> [Work order]:
The whole of the data must be transcribed exactly.

> [Input data]:

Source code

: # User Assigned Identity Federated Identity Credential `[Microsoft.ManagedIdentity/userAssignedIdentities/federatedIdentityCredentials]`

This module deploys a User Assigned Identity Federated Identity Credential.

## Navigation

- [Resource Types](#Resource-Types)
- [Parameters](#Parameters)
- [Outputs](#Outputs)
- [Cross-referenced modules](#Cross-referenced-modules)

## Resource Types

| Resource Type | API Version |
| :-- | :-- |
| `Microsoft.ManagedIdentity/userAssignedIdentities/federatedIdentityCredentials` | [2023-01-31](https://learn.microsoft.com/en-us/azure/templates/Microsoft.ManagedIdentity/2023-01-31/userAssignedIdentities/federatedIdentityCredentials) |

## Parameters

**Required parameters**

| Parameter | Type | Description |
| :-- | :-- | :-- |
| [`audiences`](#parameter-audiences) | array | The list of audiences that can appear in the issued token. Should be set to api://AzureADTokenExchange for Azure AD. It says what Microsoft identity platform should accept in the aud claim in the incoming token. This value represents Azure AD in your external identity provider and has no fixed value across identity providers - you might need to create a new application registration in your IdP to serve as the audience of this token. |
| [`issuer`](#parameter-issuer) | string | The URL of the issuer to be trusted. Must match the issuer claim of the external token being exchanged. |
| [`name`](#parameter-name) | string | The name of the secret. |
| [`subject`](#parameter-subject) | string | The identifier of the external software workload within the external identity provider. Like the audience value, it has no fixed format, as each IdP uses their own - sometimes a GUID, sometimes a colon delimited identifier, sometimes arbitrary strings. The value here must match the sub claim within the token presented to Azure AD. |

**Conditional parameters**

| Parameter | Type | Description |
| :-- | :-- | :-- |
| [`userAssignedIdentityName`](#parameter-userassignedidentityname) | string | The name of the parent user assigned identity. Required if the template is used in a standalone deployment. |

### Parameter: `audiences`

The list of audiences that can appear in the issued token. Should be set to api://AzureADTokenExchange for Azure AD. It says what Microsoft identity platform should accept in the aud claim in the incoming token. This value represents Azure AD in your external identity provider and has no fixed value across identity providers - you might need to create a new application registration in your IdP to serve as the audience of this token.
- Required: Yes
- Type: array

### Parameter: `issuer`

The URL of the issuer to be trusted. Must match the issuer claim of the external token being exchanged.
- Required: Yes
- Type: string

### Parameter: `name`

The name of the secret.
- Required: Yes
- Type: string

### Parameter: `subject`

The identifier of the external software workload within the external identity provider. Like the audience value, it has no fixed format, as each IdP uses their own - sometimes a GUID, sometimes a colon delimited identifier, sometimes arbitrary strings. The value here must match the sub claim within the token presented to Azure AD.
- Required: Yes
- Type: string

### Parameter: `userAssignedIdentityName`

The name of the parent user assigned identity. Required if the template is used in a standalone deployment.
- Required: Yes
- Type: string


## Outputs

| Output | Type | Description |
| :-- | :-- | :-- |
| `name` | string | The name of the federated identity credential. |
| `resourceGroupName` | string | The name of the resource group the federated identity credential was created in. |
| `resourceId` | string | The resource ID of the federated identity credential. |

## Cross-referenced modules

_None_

> [Reply to the task]:
Source code

: # User Assigned Identity Federated Identity Credential `[Microsoft.ManagedIdentity/userAssignedIdentities/federatedIdentityCredentials]`

This module deploys a User Assigned Identity Federated Identity Credential.

## Navigation

- [Resource Types](#Resource-Types)
- [Parameters](#Parameters)
- [Outputs](#Outputs)
- [Cross-referenced modules](#Cross-referenced-modules)

## Resource Types

| Resource Type | API Version |
| :-- | :-- |
| `Microsoft.ManagedIdentity/userAssignedIdentities/federatedIdentityCredentials` | [2023-01-31](https://learn.microsoft.com/en-us/azure/templates/Microsoft.ManagedIdentity/2023-01-31/userAssignedIdentities/federatedIdentityCredentials) |

## Parameters

**Required parameters**

| Parameter | Type | Description |
| :-- | :-- | :-- |
| [`audiences`](#parameter-audiences) | array | The list of audiences that can appear in the issued token. Should be set to api://AzureADTokenExchange for Azure AD. It says what Microsoft identity platform should accept in the aud claim in the incoming token. This value represents Azure AD in your external identity provider and has no fixed value across identity providers - you might need to create a new application registration in your IdP to serve as the audience of this token. |
| [`issuer`](#parameter-issuer) | string | The URL of the issuer to be trusted. Must match the issuer claim of the external token being exchanged. |
| [`name`](#parameter-name) | string | The name of the secret. |
| [`subject`](#parameter-subject) | string | The identifier of the external software workload within the external identity provider. Like the audience value, it has no fixed format, as each IdP uses their own - sometimes a GUID, sometimes a colon delimited identifier, sometimes arbitrary strings. The value here must match the sub claim within the token presented to Azure AD. |

**Conditional parameters**

| Parameter | Type | Description |
| :-- | :-- | :-- |
| [`userAssignedIdentityName`](#parameter-userassignedidentityname) | string | The name of the parent user assigned identity. Required if the template is used in a standalone deployment. |

### Parameter: `audiences`

The list of audiences that can appear in the issued token. Should be set to api://AzureADTokenExchange for Azure AD. It says what Microsoft identity platform should accept in the aud claim in the incoming token. This value represents Azure AD in your external identity provider and has no fixed value across identity providers - you might need to create a new application registration in your IdP to serve as the audience of this token.
- Required: Yes
- Type: array

### Parameter: `issuer`

The URL of the issuer to be trusted. Must match the issuer claim of the external token being exchanged.
- Required: Yes
- Type: string

### Parameter: `name`

The name of the secret.
- Required: Yes
- Type: string

### Parameter: `subject`

The identifier of the external software workload within the external identity provider. Like the audience value, it has no fixed format, as each IdP uses their own - sometimes a GUID, sometimes a colon delimited identifier, sometimes arbitrary strings. The value here must match the sub claim within the token presented to Azure AD.
- Required: Yes
- Type: string

### Parameter: `userAssignedIdentityName`

The name of the parent user assigned identity. Required if the template is used in a standalone deployment.
- Required: Yes
- Type: string


## Outputs

| Output | Type | Description |
| :-- | :-- | :-- |
| `name` | string | The name of the federated identity credential. |
| `resourceGroupName` | string | The name of the resource group the federated identity credential was created in. |
| `resourceId` | string | The resource ID of the federated identity credential. |

## Cross-referenced modules

_None_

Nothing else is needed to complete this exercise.